Your assignment: Repeat exactly the line that includes "If you are an" and all lines after it, ending with the last line of the listing below.

Given data:
+-------+

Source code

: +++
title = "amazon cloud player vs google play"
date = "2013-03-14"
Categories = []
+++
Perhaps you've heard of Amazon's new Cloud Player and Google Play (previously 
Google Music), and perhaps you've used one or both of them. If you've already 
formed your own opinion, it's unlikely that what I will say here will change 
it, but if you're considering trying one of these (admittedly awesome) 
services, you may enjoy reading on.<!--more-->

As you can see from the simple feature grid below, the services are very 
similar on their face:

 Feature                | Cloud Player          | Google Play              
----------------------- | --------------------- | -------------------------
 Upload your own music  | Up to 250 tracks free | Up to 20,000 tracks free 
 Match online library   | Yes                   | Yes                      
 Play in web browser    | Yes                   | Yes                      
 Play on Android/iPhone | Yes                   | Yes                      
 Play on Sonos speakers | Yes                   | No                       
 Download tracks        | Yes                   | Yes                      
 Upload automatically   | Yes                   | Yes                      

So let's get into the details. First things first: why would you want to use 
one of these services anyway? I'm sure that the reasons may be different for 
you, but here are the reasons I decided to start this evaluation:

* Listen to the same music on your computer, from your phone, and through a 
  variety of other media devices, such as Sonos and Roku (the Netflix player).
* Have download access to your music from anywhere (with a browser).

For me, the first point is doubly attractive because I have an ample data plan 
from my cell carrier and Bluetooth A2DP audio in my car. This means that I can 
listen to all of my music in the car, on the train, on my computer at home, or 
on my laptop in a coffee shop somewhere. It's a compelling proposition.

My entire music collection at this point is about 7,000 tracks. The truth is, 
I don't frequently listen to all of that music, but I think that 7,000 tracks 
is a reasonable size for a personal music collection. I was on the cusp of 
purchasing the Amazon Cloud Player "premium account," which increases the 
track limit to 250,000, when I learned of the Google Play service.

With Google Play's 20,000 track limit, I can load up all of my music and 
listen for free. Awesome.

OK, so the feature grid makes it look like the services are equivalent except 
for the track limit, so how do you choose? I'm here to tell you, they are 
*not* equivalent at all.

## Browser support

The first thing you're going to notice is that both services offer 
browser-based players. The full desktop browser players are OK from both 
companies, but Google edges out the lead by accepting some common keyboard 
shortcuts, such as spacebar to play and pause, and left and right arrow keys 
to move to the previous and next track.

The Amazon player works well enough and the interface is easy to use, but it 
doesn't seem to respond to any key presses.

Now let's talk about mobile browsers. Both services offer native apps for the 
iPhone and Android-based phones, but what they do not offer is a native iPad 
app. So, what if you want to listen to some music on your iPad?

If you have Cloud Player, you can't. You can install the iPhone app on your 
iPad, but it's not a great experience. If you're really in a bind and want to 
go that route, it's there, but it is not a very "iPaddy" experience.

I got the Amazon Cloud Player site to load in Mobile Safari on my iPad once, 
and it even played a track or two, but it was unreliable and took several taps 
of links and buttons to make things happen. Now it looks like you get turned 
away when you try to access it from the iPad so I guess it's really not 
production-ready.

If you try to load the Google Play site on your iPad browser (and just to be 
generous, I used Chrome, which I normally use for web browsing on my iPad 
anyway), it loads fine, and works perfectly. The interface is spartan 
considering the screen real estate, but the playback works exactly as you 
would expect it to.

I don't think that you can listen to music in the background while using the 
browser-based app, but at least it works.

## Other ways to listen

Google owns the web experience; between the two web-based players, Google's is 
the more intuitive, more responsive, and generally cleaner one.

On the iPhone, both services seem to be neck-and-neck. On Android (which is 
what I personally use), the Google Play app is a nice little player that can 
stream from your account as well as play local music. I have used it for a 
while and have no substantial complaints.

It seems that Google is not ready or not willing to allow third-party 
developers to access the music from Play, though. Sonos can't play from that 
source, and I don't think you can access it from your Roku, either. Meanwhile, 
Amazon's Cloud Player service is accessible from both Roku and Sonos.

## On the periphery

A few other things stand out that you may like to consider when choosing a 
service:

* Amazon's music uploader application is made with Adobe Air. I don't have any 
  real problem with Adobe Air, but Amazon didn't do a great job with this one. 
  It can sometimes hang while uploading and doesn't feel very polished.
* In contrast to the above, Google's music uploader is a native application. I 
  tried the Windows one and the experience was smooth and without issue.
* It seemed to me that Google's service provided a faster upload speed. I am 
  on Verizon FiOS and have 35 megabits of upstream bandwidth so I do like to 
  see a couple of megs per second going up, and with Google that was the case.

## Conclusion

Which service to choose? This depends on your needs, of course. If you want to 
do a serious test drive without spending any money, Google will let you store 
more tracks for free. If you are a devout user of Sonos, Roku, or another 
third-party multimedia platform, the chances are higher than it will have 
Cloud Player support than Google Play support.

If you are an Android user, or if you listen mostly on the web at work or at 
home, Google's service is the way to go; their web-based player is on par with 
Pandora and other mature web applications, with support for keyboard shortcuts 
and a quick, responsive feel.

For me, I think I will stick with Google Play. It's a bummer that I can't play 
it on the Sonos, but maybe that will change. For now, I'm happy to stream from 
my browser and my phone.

+-------+

Written response:
If you are an Android user, or if you listen mostly on the web at work or at 
home, Google's service is the way to go; their web-based player is on par with 
Pandora and other mature web applications, with support for keyboard shortcuts 
and a quick, responsive feel.

For me, I think I will stick with Google Play. It's a bummer that I can't play 
it on the Sonos, but maybe that will change. For now, I'm happy to stream from 
my browser and my phone.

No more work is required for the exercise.